Por
Diego Fischerman
Martha
Argerich es una pianista única. No sólo porque toca de una
manera diferente a la de cualquier otro músico. También
y sobre todo por una especie de abandono extremo, de inconsciencia
genial, de un pianismo motor que parece formar parte, tanto como la respiración
o esos gestos que la pianista suele hacer con la cara mientras toca, de
la propia esencia de la artista. En el ensayo del concierto que culminó
el festival que lleva su nombre y que se realizó por primera vez
en Buenos Aires, Argerich charlaba, tomaba una gaseosa y, en el momento
de empezar a tocar, sin que mediara ningún preparativo especial,
comenzaba a tocar con el mismo grado de fuerza y concentración
que el que podría suponerse lógico después de alguna
clase de precalentamiento.
La pianista toca
de la misma manera que el resto de las personas del universo se despereza,
pestañea o tamborilea con los dedos sobre una mesa. Precisamente,
tocar el piano le resulta mucho más natural que otras actividades
mundanas. Ella puede tener en la cabeza las notas del Tercero de
Rachmaninov señala como ejemplo su segunda hija, Annie
pero ignora por completo lo que hay dentro de su cartera. Y, es
claro, más allá de la anécdota, todo eso es lo que
construye el Sonido Argerich. Lo que convierte a esta intérprete
en un fenómeno irrepetible.
El final de esta semana en que su figura se instaló en el escenario
del Colón, junto a la de un grupo de amigos músicos a los
que ella convocó y, en el caso del violinista Ivry Gitlis, a los
que quiso ayudar (compartió con él su cachet para que esta
leyenda de 82 años de edad pudiera tocar en público), tuvo
a Piotr Illich Tchaikovsky como coprotagonista. Después de una
apertura en la que la Orquesta Estable del Teatro Colón ejecutó
el Huapango del mexicano José Pablo Moncayo, Gitlis tocó
el Concierto para violín Op. 35 de Tchaikovsky. Aquí la
verdadera estrella fue el director Pedro Ignacio Calderón, que
hizo milagros para seguir al violinista a lo largo de su errático
sentido del tiempo. El solista israelí parece estar más
allá del bien y del mal; su versión del Concierto se sitúa
por afuera de las convenciones musicales. Más bien da la sensación
de mirar y escuchar hacia adentro. Y que la orquesta lo siga, si puede.
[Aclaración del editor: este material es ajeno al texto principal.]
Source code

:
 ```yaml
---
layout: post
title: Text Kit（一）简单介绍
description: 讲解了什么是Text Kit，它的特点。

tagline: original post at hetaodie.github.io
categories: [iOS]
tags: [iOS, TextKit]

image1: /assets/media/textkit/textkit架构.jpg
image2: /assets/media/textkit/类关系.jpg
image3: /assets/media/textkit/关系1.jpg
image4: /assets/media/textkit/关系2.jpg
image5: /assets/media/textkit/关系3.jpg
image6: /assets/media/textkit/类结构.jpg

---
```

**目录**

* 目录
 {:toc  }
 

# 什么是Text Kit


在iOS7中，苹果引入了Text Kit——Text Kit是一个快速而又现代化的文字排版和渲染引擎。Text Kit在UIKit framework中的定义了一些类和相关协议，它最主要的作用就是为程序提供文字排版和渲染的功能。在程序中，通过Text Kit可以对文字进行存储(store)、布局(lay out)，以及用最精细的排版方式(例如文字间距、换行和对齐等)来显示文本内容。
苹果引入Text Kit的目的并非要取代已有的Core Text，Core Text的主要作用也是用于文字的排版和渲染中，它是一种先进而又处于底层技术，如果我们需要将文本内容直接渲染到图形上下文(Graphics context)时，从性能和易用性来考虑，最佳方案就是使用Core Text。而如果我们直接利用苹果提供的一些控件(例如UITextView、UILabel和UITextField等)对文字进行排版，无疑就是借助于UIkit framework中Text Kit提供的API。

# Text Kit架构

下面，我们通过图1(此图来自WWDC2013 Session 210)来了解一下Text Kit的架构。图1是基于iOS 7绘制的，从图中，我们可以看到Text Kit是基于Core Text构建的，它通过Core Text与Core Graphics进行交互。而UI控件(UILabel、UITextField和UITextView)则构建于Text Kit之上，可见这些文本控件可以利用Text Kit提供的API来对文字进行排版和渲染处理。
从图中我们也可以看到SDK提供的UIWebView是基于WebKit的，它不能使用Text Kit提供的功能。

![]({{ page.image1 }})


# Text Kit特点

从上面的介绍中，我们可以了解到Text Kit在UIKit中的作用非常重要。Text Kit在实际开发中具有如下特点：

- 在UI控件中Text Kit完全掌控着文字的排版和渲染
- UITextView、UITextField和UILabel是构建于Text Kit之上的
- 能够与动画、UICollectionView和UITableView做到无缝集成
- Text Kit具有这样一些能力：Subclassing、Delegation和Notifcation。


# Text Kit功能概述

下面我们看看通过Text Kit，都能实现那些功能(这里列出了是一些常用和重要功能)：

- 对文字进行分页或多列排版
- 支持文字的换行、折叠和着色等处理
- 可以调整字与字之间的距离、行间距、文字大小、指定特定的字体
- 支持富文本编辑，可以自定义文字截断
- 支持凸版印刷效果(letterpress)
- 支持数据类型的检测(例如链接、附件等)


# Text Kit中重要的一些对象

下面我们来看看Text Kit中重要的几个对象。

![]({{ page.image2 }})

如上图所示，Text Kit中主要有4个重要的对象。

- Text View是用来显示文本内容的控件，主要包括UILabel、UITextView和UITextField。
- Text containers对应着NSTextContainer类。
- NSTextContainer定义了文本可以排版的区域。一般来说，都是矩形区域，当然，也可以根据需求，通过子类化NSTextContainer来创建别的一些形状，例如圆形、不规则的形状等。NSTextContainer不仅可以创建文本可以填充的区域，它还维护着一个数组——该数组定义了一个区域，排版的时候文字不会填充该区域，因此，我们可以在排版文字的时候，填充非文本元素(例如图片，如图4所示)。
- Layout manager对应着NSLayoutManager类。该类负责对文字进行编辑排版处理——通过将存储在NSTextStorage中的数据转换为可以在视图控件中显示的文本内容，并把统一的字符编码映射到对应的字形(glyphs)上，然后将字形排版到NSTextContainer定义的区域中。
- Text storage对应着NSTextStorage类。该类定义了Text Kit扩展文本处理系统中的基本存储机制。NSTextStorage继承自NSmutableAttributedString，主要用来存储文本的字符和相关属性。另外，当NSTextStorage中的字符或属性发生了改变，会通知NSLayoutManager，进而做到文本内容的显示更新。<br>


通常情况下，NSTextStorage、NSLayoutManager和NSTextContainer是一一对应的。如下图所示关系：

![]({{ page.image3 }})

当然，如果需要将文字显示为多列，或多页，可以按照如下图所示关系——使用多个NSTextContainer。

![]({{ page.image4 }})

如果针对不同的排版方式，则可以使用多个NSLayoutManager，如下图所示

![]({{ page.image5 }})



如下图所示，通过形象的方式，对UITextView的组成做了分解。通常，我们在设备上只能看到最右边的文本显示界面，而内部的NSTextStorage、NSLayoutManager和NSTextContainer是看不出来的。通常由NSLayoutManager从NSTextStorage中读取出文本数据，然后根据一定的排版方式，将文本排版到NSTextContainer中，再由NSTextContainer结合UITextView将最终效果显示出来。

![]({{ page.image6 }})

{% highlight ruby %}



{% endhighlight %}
Su sonido no es el que podría esperarse de un violinista profesional
ni tampoco su afinación. Ya en la parte del megaconcierto del jueves
que lo tuvo como coprotagonista (hizo la maravillosa Sonata de César
Franck junto a Martha Argerich) había sucedido algo similar. Más
bien se trata de una suerte de ritual más habitual en el mundo
de la música de tradición popular: la celebración
del pasado, y, en este caso, de la simpatía del personaje.
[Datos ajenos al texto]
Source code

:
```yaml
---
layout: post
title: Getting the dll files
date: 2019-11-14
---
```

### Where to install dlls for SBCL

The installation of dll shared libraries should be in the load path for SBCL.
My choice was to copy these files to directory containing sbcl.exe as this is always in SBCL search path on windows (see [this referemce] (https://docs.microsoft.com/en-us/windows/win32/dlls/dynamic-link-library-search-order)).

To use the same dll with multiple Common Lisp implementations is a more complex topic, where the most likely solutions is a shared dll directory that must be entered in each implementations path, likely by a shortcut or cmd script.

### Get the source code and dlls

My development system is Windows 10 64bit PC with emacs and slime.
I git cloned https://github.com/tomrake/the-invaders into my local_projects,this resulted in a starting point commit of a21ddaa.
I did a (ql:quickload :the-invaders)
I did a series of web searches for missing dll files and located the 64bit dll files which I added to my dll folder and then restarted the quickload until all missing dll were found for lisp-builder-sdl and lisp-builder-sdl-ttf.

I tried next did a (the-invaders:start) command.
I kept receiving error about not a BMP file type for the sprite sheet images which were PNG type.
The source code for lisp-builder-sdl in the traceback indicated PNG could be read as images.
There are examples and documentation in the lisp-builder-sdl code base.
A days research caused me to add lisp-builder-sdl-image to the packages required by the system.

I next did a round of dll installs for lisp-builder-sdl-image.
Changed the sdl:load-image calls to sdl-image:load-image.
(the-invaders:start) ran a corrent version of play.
La segunda parte de la noche estuvo dedicada al Concierto Nº 1 para
piano y orquesta, Op. 23, también de Tchaikovsky. Un teatro Colón
lleno hasta el tope, con gente de pie hasta en los más mínimos
resquicios (todavía sin cifras oficiales se aseguraba que se trataba
del récord absoluto de asistencia al teatro, con casi 3500 espectadores)
presenció una interpretación ejemplar de una de las piezas
clave del repertorio. La orquesta, a pesar de algunas fallas en los bronces,
hizo valer su experiencia operística (es la habitual acompañante
de las funciones líricas del teatro) y cantó magníficamente,
resaltando ese aspecto vocal de la música de Tchaikovsky que muchas
veces pasa desapercibido. Calderón fue preciso y Argerich arrolladora.
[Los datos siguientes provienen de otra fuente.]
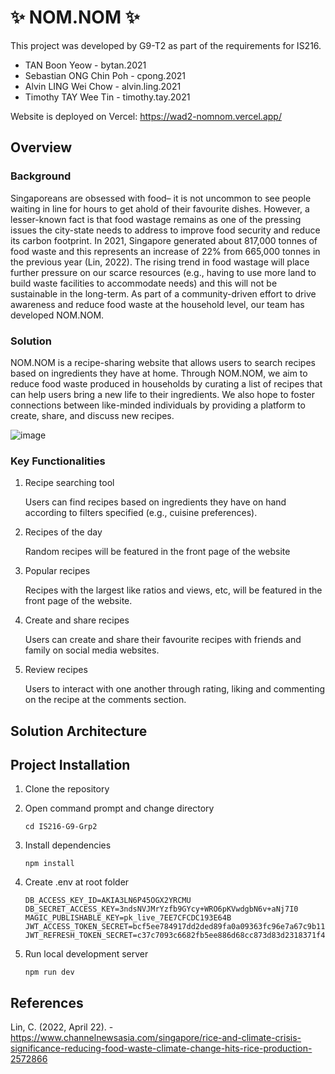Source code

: # ✨ NOM.NOM ✨
This project was developed by G9-T2 as part of the requirements for IS216.
* TAN Boon Yeow - bytan.2021
* Sebastian ONG Chin Poh - cpong.2021
* Alvin LING Wei Chow - alvin.ling.2021
* Timothy TAY Wee Tin - timothy.tay.2021  

Website is deployed on Vercel: https://wad2-nomnom.vercel.app/

## Overview
### Background
Singaporeans are obsessed with food– it is not uncommon to see people waiting in line for hours to get ahold of their favourite dishes. However, a lesser-known fact is that food wastage remains as one of the pressing issues the city-state needs to address to improve food security and reduce its carbon footprint. In 2021, Singapore generated about 817,000 tonnes of food waste and this represents an increase of 22% from 665,000 tonnes in the previous year (Lin, 2022). The rising trend in food wastage will place further pressure on our scarce resources (e.g., having to use more land to build waste facilities to accommodate needs) and this will not be sustainable in the long-term. As part of a community-driven effort to drive awareness and reduce food waste at the household level, our team has developed NOM.NOM.

### Solution
NOM.NOM is a recipe-sharing website that allows users to search recipes based on ingredients they have at home. Through NOM.NOM, we aim to reduce food waste produced in households by curating a list of recipes that can help users bring a new life to their ingredients. We also hope to foster connections between like-minded individuals by providing a platform to create, share, and discuss new recipes.

![image](https://user-images.githubusercontent.com/9499796/201511716-8cf59237-52a6-489b-a26c-2bb20e1c4b06.png)


### Key Functionalities
1. Recipe searching tool

    Users can find recipes based on ingredients they have on hand according to filters specified (e.g., cuisine preferences).

2. Recipes of the day

    Random recipes will be featured in the front page of the website

3. Popular recipes

    Recipes with the largest like ratios and views, etc, will be featured in the front page of the website.

4. Create and share recipes
    
    Users can create and share their favourite recipes with friends and family on social media websites.

5. Review recipes
    
    Users to interact with one another through rating, liking and commenting on the recipe at the comments section. 


## Solution Architecture


## Project Installation
1. Clone the repository

2. Open command prompt and change directory

    `cd IS216-G9-Grp2`
    
3. Install dependencies

    `npm install`

4. Create .env at root folder
    ```
    DB_ACCESS_KEY_ID=AKIA3LN6P45OGX2YRCMU
    DB_SECRET_ACCESS_KEY=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
    MAGIC_PUBLISHABLE_KEY=pk_live_7EE7CFCDC193E64B
    JWT_ACCESS_TOKEN_SECRET=bcf5ee784917dd2ded89fa0a09363fc96e7a67c9b118bbbf44eb1091d3a50264fac416d18a92fa664b886d29e839919a3ea2706bdf755d6f659d4eb4cd67e54b
    JWT_REFRESH_TOKEN_SECRET=c37c7093c6682fb5ee886d68cc873d83d2318371f4dcff8292dba27717470686d23fe2c73c470e9b6262f8d04eb4a1a3ba3dda7109e1e4276bbcab59daaf75f3
    ```

5. Run local development server

    `npm run dev`
    
## References
Lin, C. (2022, April 22). - https://www.channelnewsasia.com/singapore/rice-and-climate-crisis-significance-reducing-food-waste-climate-change-hits-rice-production-2572866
El teatro, de pie, festejó el acontecimiento y la notable pianista
premió a la asistencia con dos joyas: la misma Sonata de Domenico
Scarlatti que había hecho como bis en uno de sus conciertos de
1999 y una de las Escenas Infantiles de Robert Schumann.
Después de salir infinitas veces a saludar le dio espacio a Gitlis,
que hizo una especie de chiste acerca de la similitud entre las palabras
Argerich y Argentina y tocó en su violín
una musiquita para instar al público a corear el nombre de la pianista,
mientras ella, sentada en el taburete del piano, como distraída,
daba vuelta una flor entre sus manos.